Songs Without Words is a touching story about family and the trying times many families go through. The two main characters Liz, an artsy mother and loving wife, and Sarabeth, a single but proud woman, have been friends since thier middle school carrers. Now grown and approaching middle age, they both are going through somewhat of a midlife crisis. Sarabeth has just gotten out of a relationship with a man she was deeply in love with. The only problem is that he was a married man. Now Liz on the other hand seemed like her life was flowing smoothly. Her marriage was good and she had two children in high school. Her son Joe played varsity lacrosse and was doing pretty good in school. Her daughter Lauaren was a different story all together. She was struggling not only in school but also in other aspects of her life. Lauren was having trouble coping with the difficulties in her life and ended up resorting to drastic measures. If you are interseted in knowing more about finding out what happens to Lauren, her mom, and Sarabeth I suggest puting Songs Without Words on your list of to read books.
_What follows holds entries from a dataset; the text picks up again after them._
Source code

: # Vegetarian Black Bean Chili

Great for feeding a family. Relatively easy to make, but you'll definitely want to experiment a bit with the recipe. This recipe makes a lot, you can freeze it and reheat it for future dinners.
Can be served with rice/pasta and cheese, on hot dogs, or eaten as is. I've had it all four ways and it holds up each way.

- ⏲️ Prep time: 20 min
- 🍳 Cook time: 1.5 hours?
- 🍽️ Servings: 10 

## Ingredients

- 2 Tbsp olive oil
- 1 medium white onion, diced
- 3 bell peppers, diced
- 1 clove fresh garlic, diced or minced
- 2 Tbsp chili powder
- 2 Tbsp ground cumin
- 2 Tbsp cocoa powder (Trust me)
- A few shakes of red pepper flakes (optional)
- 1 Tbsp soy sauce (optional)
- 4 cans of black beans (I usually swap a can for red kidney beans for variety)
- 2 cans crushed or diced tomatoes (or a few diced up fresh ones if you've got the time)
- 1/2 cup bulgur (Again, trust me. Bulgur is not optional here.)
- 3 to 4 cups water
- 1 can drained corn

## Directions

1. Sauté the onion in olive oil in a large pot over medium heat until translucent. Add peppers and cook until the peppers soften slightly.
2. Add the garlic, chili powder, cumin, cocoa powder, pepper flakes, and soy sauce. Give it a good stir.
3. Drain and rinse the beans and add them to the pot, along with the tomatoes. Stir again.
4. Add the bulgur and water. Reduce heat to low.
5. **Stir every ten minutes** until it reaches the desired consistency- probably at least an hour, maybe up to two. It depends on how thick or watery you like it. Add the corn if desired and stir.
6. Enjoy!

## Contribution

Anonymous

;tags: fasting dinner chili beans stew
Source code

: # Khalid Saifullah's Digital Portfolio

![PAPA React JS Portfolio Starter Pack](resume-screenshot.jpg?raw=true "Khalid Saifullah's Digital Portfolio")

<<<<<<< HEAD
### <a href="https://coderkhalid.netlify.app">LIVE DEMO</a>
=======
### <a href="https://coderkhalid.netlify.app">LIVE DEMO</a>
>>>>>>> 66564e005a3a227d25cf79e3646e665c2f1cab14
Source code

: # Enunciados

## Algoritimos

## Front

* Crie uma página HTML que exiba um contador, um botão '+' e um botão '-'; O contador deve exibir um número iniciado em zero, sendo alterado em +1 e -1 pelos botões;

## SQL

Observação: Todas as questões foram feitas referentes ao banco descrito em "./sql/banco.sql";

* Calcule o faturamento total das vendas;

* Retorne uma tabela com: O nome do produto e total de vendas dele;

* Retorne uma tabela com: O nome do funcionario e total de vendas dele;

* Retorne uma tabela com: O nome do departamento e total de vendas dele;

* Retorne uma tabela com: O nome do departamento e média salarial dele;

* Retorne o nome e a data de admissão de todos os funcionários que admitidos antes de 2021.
Songs Without Words was a touching novel about the strength of childhood friendship that creates somewhat of a family bond. I loved the characters in this book, Packer did a wonderful job giving insight into their lives and minds and at the end of the book you're left wishing to know more about these characters and how the rest of their lives turn out.
the book was enjoyable enough to read, but really had little substance. I felt like I did not know the characters. I wished we had more to read about. My favorite was the daughter with the issues.